__Task details__.
All of the data below should be written out again exactly.

__Record excerpts__.
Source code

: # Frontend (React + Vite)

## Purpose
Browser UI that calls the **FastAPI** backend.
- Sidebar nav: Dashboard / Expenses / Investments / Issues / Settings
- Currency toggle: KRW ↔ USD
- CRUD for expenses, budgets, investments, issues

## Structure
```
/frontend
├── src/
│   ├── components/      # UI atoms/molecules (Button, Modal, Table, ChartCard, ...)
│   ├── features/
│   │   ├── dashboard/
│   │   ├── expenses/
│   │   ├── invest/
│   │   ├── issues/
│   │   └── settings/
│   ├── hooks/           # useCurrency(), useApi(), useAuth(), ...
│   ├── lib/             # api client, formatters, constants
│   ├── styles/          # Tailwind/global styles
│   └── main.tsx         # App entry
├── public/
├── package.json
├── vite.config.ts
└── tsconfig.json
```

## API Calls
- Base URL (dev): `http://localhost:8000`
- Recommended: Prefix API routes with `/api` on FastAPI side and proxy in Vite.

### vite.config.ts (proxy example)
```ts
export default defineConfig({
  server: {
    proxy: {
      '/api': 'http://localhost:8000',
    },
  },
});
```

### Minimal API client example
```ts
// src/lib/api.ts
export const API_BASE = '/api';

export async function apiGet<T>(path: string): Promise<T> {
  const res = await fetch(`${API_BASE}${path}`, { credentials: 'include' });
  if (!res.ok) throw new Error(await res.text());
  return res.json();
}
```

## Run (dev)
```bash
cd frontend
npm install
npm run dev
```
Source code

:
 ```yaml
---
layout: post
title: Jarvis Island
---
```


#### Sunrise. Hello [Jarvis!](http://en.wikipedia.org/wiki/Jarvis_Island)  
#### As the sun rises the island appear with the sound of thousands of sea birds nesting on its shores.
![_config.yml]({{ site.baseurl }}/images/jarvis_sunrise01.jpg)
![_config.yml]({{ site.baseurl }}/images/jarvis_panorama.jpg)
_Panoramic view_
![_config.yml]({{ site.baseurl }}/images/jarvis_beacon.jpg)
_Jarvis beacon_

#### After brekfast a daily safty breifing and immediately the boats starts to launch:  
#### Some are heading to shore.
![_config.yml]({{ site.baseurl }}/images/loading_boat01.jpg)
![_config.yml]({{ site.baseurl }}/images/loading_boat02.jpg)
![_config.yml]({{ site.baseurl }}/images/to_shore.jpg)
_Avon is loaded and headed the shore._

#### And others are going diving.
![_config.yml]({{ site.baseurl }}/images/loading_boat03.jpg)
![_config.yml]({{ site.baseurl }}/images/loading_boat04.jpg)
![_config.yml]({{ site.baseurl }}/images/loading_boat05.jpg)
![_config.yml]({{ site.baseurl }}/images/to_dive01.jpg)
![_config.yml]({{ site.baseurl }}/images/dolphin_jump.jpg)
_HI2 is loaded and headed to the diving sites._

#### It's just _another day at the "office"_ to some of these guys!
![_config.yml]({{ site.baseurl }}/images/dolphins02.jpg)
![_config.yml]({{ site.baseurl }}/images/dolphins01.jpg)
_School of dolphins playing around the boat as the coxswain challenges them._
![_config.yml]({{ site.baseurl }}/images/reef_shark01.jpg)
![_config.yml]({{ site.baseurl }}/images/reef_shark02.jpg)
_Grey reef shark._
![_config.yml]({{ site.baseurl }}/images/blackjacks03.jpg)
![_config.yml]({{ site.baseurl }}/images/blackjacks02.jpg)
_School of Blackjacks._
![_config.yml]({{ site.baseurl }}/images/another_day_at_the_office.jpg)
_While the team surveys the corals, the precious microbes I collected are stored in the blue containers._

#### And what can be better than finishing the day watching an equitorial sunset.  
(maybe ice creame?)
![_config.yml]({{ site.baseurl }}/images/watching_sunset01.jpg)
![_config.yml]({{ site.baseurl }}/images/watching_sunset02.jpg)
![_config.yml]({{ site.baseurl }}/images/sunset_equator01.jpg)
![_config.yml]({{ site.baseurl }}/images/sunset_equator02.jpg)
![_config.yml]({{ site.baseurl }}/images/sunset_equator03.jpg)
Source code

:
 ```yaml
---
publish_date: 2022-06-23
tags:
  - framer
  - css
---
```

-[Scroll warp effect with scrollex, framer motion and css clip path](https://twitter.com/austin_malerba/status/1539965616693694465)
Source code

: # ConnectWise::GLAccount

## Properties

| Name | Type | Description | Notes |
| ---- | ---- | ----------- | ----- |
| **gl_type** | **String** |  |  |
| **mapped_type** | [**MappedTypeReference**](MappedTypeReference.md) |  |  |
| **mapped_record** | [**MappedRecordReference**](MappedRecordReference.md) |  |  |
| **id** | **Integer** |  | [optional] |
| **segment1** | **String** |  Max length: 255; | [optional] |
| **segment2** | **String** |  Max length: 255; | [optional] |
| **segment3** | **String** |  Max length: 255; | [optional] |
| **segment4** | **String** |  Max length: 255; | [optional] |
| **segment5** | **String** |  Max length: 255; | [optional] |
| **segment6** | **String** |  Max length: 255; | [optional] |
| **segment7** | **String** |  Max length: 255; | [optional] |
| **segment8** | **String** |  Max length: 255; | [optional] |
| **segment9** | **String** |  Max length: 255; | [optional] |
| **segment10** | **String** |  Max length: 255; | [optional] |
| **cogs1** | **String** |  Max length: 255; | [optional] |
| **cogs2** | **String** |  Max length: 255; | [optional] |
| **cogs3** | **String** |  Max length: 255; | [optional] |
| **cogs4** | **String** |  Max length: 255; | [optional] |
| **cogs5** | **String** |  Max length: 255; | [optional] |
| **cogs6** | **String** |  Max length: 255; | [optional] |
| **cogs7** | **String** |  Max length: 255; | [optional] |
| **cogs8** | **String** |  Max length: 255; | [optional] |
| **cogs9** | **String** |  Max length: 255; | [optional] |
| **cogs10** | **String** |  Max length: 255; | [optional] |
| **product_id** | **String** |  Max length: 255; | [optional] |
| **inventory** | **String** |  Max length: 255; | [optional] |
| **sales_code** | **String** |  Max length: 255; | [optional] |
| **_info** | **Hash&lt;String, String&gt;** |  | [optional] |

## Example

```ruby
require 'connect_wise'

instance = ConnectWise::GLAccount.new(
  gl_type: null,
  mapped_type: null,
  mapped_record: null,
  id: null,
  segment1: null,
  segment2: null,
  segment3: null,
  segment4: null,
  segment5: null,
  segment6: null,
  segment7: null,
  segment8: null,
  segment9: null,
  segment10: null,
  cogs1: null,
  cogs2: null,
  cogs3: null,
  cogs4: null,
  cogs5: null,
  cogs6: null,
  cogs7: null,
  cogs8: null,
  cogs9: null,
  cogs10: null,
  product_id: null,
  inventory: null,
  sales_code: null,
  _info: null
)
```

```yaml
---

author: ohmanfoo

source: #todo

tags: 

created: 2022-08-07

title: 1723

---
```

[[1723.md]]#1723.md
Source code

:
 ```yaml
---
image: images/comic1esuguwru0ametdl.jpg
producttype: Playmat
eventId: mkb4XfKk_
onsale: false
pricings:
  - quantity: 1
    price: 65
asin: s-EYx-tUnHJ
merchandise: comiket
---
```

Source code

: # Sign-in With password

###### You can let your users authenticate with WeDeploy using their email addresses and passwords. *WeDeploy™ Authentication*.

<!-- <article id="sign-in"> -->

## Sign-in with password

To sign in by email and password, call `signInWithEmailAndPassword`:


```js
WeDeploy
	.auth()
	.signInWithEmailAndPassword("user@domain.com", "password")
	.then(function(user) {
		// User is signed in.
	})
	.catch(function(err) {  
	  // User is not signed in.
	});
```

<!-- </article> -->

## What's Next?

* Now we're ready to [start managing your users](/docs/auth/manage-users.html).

__Completed task__.
Source code

: # Frontend (React + Vite)

## Purpose
Browser UI that calls the **FastAPI** backend.
- Sidebar nav: Dashboard / Expenses / Investments / Issues / Settings
- Currency toggle: KRW ↔ USD
- CRUD for expenses, budgets, investments, issues

## Structure
```
/frontend
├── src/
│   ├── components/      # UI atoms/molecules (Button, Modal, Table, ChartCard, ...)
│   ├── features/
│   │   ├── dashboard/
│   │   ├── expenses/
│   │   ├── invest/
│   │   ├── issues/
│   │   └── settings/
│   ├── hooks/           # useCurrency(), useApi(), useAuth(), ...
│   ├── lib/             # api client, formatters, constants
│   ├── styles/          # Tailwind/global styles
│   └── main.tsx         # App entry
├── public/
├── package.json
├── vite.config.ts
└── tsconfig.json
```

## API Calls
- Base URL (dev): `http://localhost:8000`
- Recommended: Prefix API routes with `/api` on FastAPI side and proxy in Vite.

### vite.config.ts (proxy example)
```ts
export default defineConfig({
  server: {
    proxy: {
      '/api': 'http://localhost:8000',
    },
  },
});
```

### Minimal API client example
```ts
// src/lib/api.ts
export const API_BASE = '/api';

export async function apiGet<T>(path: string): Promise<T> {
  const res = await fetch(`${API_BASE}${path}`, { credentials: 'include' });
  if (!res.ok) throw new Error(await res.text());
  return res.json();
}
```

## Run (dev)
```bash
cd frontend
npm install
npm run dev
```
Source code

:
 ```yaml
---
layout: post
title: Jarvis Island
---
```


#### Sunrise. Hello [Jarvis!](http://en.wikipedia.org/wiki/Jarvis_Island)  
#### As the sun rises the island appear with the sound of thousands of sea birds nesting on its shores.
![_config.yml]({{ site.baseurl }}/images/jarvis_sunrise01.jpg)
![_config.yml]({{ site.baseurl }}/images/jarvis_panorama.jpg)
_Panoramic view_
![_config.yml]({{ site.baseurl }}/images/jarvis_beacon.jpg)
_Jarvis beacon_

#### After brekfast a daily safty breifing and immediately the boats starts to launch:  
#### Some are heading to shore.
![_config.yml]({{ site.baseurl }}/images/loading_boat01.jpg)
![_config.yml]({{ site.baseurl }}/images/loading_boat02.jpg)
![_config.yml]({{ site.baseurl }}/images/to_shore.jpg)
_Avon is loaded and headed the shore._

#### And others are going diving.
![_config.yml]({{ site.baseurl }}/images/loading_boat03.jpg)
![_config.yml]({{ site.baseurl }}/images/loading_boat04.jpg)
![_config.yml]({{ site.baseurl }}/images/loading_boat05.jpg)
![_config.yml]({{ site.baseurl }}/images/to_dive01.jpg)
![_config.yml]({{ site.baseurl }}/images/dolphin_jump.jpg)
_HI2 is loaded and headed to the diving sites._

#### It's just _another day at the "office"_ to some of these guys!
![_config.yml]({{ site.baseurl }}/images/dolphins02.jpg)
![_config.yml]({{ site.baseurl }}/images/dolphins01.jpg)
_School of dolphins playing around the boat as the coxswain challenges them._
![_config.yml]({{ site.baseurl }}/images/reef_shark01.jpg)
![_config.yml]({{ site.baseurl }}/images/reef_shark02.jpg)
_Grey reef shark._
![_config.yml]({{ site.baseurl }}/images/blackjacks03.jpg)
![_config.yml]({{ site.baseurl }}/images/blackjacks02.jpg)
_School of Blackjacks._
![_config.yml]({{ site.baseurl }}/images/another_day_at_the_office.jpg)
_While the team surveys the corals, the precious microbes I collected are stored in the blue containers._

#### And what can be better than finishing the day watching an equitorial sunset.  
(maybe ice creame?)
![_config.yml]({{ site.baseurl }}/images/watching_sunset01.jpg)
![_config.yml]({{ site.baseurl }}/images/watching_sunset02.jpg)
![_config.yml]({{ site.baseurl }}/images/sunset_equator01.jpg)
![_config.yml]({{ site.baseurl }}/images/sunset_equator02.jpg)
![_config.yml]({{ site.baseurl }}/images/sunset_equator03.jpg)
Source code

:
 ```yaml
---
publish_date: 2022-06-23
tags:
  - framer
  - css
---
```

-[Scroll warp effect with scrollex, framer motion and css clip path](https://twitter.com/austin_malerba/status/1539965616693694465)
Source code

: # ConnectWise::GLAccount

## Properties

| Name | Type | Description | Notes |
| ---- | ---- | ----------- | ----- |
| **gl_type** | **String** |  |  |
| **mapped_type** | [**MappedTypeReference**](MappedTypeReference.md) |  |  |
| **mapped_record** | [**MappedRecordReference**](MappedRecordReference.md) |  |  |
| **id** | **Integer** |  | [optional] |
| **segment1** | **String** |  Max length: 255; | [optional] |
| **segment2** | **String** |  Max length: 255; | [optional] |
| **segment3** | **String** |  Max length: 255; | [optional] |
| **segment4** | **String** |  Max length: 255; | [optional] |
| **segment5** | **String** |  Max length: 255; | [optional] |
| **segment6** | **String** |  Max length: 255; | [optional] |
| **segment7** | **String** |  Max length: 255; | [optional] |
| **segment8** | **String** |  Max length: 255; | [optional] |
| **segment9** | **String** |  Max length: 255; | [optional] |
| **segment10** | **String** |  Max length: 255; | [optional] |
| **cogs1** | **String** |  Max length: 255; | [optional] |
| **cogs2** | **String** |  Max length: 255; | [optional] |
| **cogs3** | **String** |  Max length: 255; | [optional] |
| **cogs4** | **String** |  Max length: 255; | [optional] |
| **cogs5** | **String** |  Max length: 255; | [optional] |
| **cogs6** | **String** |  Max length: 255; | [optional] |
| **cogs7** | **String** |  Max length: 255; | [optional] |
| **cogs8** | **String** |  Max length: 255; | [optional] |
| **cogs9** | **String** |  Max length: 255; | [optional] |
| **cogs10** | **String** |  Max length: 255; | [optional] |
| **product_id** | **String** |  Max length: 255; | [optional] |
| **inventory** | **String** |  Max length: 255; | [optional] |
| **sales_code** | **String** |  Max length: 255; | [optional] |
| **_info** | **Hash&lt;String, String&gt;** |  | [optional] |

## Example

```ruby
require 'connect_wise'

instance = ConnectWise::GLAccount.new(
  gl_type: null,
  mapped_type: null,
  mapped_record: null,
  id: null,
  segment1: null,
  segment2: null,
  segment3: null,
  segment4: null,
  segment5: null,
  segment6: null,
  segment7: null,
  segment8: null,
  segment9: null,
  segment10: null,
  cogs1: null,
  cogs2: null,
  cogs3: null,
  cogs4: null,
  cogs5: null,
  cogs6: null,
  cogs7: null,
  cogs8: null,
  cogs9: null,
  cogs10: null,
  product_id: null,
  inventory: null,
  sales_code: null,
  _info: null
)
```

```yaml
---

author: ohmanfoo

source: #todo

tags: 

created: 2022-08-07

title: 1723

---
```

[[1723.md]]#1723.md
Source code

:
 ```yaml
---
image: images/comic1esuguwru0ametdl.jpg
producttype: Playmat
eventId: mkb4XfKk_
onsale: false
pricings:
  - quantity: 1
    price: 65
asin: s-EYx-tUnHJ
merchandise: comiket
---
```

Source code

: # Sign-in With password

###### You can let your users authenticate with WeDeploy using their email addresses and passwords. *WeDeploy™ Authentication*.

<!-- <article id="sign-in"> -->

## Sign-in with password

To sign in by email and password, call `signInWithEmailAndPassword`:


```js
WeDeploy
	.auth()
	.signInWithEmailAndPassword("user@domain.com", "password")
	.then(function(user) {
		// User is signed in.
	})
	.catch(function(err) {  
	  // User is not signed in.
	});
```

<!-- </article> -->

## What's Next?

* Now we're ready to [start managing your users](/docs/auth/manage-users.html).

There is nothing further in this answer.